Sometimes I think we make too many excuses for too many people. Though understanding and empathy certainly do help and are most definitely important, at some point we must start to be realistic in evaluating who we are with, what we deserve, and the reality of a situation. And it’s these simple quotes and lessons, like the Frida Kahlo quote above, that remind us of the simplistic nature of many situations staring us directly in the face.

To whoever reading this, if you need to ask for affection, for love, for compliments, for loyalty, for fidelity, for commitment, for support, for respect, if you need to ask for security, stability, for devotion, then simply the person you’re asking from is not for you, because to the right person—assuming you and they are past the age and emotional maturity of adolescence and very early adulthood and are in the right emotional state for dating—this does not even need to be said.

Let me ask you this: If you knew more than anything your partner was the one for you; if you were happy to have them, if you felt lucky to have them, if you appreciated them and cherished them, if you never ever wanted to lose them, if you were decided on them; would you leave them wondering, for prolonged periods of time, if and why they should ask you for appreciation, commitment, love, attention etc?

The answer is no, certainly you would not. You wouldn’t want to risk losing them. You wouldn’t want to put them in a situation where they’re hurting or thinking less of themselves or insecure in the relationship. You would feel driven from your heart to give to them in many ways. You would want them to know how much they mean to you, to feel appreciated, and to see how in it you are. So take that as a sign for yourself.

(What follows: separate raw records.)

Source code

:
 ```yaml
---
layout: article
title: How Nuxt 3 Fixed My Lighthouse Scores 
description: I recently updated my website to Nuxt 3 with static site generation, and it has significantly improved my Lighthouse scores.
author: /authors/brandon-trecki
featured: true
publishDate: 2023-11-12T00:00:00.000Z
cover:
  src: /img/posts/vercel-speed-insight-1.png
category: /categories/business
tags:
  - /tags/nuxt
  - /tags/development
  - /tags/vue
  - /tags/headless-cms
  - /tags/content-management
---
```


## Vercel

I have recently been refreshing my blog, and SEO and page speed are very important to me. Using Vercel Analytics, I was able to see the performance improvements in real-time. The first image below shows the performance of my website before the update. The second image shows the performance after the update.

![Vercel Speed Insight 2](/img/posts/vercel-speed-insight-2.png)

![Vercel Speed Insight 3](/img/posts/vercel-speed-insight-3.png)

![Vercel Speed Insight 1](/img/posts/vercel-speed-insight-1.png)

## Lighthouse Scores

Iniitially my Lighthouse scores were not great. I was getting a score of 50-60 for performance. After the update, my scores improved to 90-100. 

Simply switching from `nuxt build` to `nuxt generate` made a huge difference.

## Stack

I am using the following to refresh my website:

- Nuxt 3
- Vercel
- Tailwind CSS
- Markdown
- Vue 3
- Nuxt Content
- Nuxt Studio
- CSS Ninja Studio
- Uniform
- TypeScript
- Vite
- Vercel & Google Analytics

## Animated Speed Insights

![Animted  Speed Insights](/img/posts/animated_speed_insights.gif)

If you find yourself in a position of continuously having to ask (or to manipulate in order to receive) gestures or words of love, loyalty, affection, attraction—beyond the misalignment of love languages and not just for “a phase”— then I will tell you now with full certainty that you should not be with the person you’re with, and you deserve more.

Or as Frida Khalo said, “Because if I have to ask you, I don’t want it anymore.” It’s really that simple, and don’t let yourself be told otherwise.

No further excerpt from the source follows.